About this task =>
Nothing but a number is wanted here: the count of lines in the data holding the word "Agilità".

Given information =>

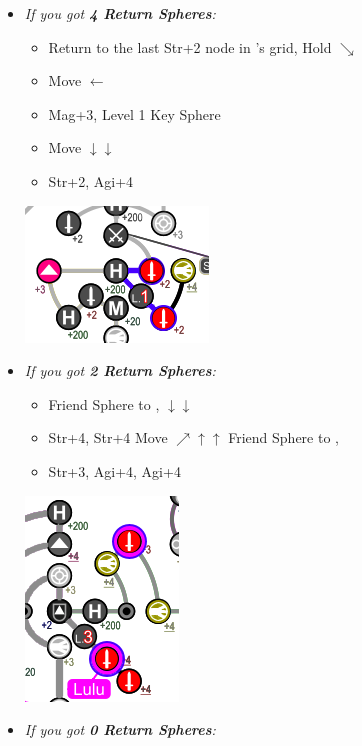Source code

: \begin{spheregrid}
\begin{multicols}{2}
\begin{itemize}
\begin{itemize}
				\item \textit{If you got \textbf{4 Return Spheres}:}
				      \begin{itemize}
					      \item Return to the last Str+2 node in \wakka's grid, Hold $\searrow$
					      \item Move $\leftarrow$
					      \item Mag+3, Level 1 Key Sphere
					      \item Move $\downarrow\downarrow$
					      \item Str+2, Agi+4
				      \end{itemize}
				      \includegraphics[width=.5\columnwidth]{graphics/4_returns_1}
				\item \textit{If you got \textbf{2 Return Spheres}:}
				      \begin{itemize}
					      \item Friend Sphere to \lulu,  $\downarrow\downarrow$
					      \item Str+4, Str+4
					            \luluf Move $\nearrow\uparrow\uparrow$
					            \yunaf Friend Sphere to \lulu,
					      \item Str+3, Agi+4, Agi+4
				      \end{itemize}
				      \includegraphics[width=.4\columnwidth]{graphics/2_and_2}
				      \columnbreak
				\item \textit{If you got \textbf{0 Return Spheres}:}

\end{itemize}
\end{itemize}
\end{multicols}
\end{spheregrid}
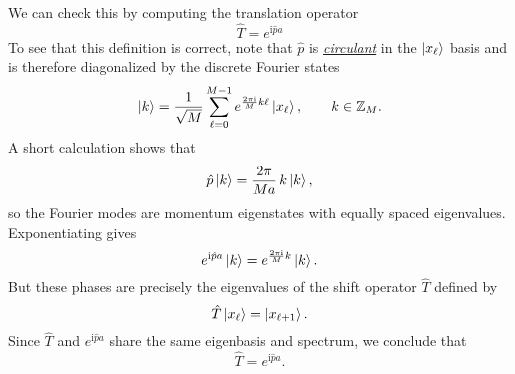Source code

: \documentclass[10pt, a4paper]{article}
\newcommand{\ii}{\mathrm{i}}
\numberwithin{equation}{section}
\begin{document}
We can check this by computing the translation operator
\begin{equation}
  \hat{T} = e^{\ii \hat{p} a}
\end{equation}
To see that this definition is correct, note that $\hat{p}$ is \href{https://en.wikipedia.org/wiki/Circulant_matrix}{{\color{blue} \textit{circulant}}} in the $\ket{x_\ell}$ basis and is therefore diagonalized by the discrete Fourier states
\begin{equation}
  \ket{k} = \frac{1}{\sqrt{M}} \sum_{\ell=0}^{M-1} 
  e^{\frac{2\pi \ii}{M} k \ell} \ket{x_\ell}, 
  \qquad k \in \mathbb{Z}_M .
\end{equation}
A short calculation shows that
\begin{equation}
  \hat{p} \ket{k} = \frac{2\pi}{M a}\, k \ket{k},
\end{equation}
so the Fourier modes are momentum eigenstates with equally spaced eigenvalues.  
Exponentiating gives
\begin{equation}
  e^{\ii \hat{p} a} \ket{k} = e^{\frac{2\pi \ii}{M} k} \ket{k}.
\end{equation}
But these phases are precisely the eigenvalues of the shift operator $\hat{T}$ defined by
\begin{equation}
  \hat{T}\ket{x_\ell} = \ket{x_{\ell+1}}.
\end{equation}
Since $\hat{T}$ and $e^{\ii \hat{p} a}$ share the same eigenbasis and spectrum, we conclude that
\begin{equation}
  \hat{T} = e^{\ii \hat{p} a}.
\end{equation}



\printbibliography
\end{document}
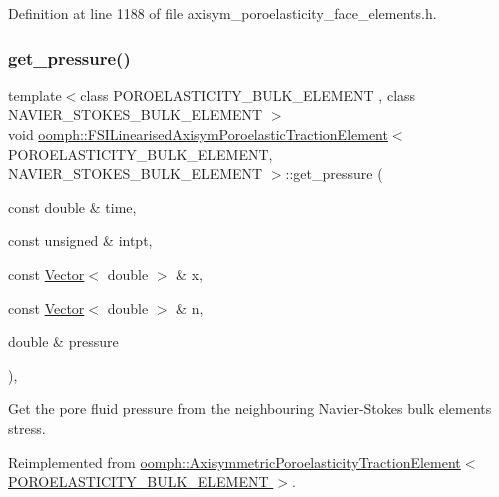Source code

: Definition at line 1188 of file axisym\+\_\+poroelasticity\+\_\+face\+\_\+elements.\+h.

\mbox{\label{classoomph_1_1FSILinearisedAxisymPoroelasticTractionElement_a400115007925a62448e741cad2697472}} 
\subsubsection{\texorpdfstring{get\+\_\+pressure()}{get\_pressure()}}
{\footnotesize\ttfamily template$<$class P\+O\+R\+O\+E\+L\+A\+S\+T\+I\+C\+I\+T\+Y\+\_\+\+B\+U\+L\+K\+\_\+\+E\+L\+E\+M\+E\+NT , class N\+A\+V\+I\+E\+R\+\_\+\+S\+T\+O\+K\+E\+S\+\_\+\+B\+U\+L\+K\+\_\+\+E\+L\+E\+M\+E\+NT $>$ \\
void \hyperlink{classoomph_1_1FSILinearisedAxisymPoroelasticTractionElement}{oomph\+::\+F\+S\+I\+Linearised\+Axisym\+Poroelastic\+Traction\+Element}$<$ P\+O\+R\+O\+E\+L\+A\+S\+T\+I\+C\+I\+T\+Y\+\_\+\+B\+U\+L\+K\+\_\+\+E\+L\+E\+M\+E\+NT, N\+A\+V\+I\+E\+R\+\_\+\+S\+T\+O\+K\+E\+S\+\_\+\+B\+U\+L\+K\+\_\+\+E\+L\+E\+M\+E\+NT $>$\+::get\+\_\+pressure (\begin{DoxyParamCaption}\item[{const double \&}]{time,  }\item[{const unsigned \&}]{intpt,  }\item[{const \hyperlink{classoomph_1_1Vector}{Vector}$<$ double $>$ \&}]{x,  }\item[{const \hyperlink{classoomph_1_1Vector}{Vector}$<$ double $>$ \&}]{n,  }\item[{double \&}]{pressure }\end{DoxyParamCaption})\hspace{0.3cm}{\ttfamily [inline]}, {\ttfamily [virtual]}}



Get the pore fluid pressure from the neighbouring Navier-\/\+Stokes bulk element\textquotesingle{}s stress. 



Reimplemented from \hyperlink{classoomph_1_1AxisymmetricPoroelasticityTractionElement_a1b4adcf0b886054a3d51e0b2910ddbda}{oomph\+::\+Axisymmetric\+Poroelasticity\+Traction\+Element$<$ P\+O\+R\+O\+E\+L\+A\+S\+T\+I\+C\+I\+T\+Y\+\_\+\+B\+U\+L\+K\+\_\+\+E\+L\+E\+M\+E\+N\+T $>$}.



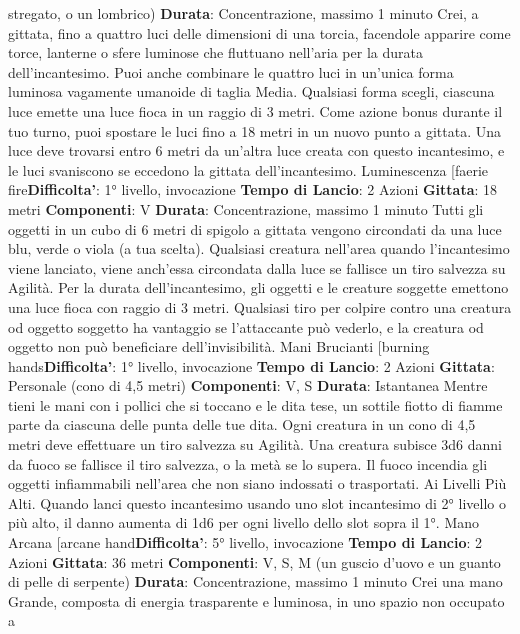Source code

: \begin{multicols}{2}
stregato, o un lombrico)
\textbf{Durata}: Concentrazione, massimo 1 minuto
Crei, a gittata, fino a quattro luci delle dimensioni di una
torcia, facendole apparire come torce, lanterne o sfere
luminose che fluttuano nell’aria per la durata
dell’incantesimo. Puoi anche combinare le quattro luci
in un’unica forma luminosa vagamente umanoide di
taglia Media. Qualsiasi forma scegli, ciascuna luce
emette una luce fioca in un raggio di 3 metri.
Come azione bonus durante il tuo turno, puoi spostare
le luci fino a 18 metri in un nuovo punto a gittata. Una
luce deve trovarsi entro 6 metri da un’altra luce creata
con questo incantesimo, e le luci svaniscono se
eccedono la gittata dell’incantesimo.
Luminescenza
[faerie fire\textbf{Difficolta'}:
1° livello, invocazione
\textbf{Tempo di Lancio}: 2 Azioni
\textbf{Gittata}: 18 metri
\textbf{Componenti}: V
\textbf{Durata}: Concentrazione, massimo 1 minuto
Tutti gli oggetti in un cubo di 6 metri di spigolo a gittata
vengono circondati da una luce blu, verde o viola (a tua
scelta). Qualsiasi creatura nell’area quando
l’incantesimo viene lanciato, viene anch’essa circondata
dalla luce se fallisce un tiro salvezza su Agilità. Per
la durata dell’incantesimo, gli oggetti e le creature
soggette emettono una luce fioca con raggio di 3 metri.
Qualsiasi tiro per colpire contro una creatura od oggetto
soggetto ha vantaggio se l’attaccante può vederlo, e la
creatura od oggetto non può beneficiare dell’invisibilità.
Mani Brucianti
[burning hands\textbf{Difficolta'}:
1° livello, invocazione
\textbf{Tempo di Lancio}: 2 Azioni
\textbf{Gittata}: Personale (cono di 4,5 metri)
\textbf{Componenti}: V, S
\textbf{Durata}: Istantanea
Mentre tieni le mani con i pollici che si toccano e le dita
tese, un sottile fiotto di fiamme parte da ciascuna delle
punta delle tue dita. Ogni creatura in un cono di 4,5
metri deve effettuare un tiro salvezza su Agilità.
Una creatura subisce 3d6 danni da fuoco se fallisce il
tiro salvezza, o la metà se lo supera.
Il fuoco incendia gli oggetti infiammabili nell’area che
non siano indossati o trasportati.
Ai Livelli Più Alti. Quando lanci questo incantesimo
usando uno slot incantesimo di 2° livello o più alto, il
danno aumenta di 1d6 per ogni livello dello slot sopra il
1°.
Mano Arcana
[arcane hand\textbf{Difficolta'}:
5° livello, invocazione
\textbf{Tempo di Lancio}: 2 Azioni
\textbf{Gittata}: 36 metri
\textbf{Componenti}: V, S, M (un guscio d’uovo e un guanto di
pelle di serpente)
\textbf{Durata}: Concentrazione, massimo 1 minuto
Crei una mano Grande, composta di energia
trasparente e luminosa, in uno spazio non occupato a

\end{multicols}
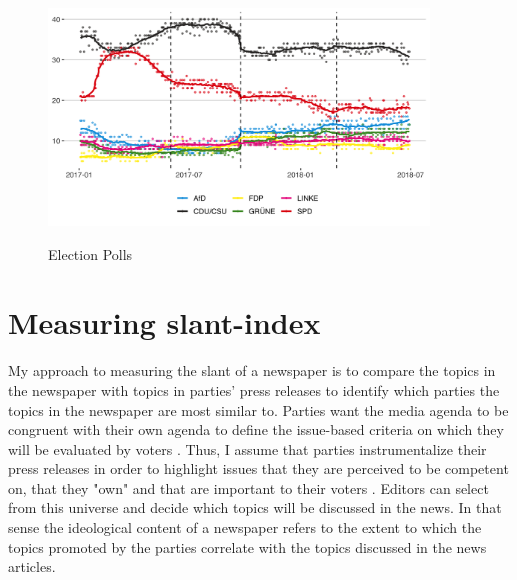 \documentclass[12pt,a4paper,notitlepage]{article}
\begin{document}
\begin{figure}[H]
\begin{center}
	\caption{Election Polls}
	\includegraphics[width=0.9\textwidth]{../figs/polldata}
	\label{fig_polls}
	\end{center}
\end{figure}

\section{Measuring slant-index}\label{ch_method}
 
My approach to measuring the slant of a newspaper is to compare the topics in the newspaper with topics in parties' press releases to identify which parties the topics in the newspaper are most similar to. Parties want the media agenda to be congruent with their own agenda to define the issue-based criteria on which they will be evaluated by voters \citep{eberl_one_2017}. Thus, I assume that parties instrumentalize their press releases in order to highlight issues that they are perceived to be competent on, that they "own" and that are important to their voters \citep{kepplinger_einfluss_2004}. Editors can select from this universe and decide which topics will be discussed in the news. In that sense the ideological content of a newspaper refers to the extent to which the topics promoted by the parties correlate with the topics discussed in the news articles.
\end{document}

Result for this task =>
2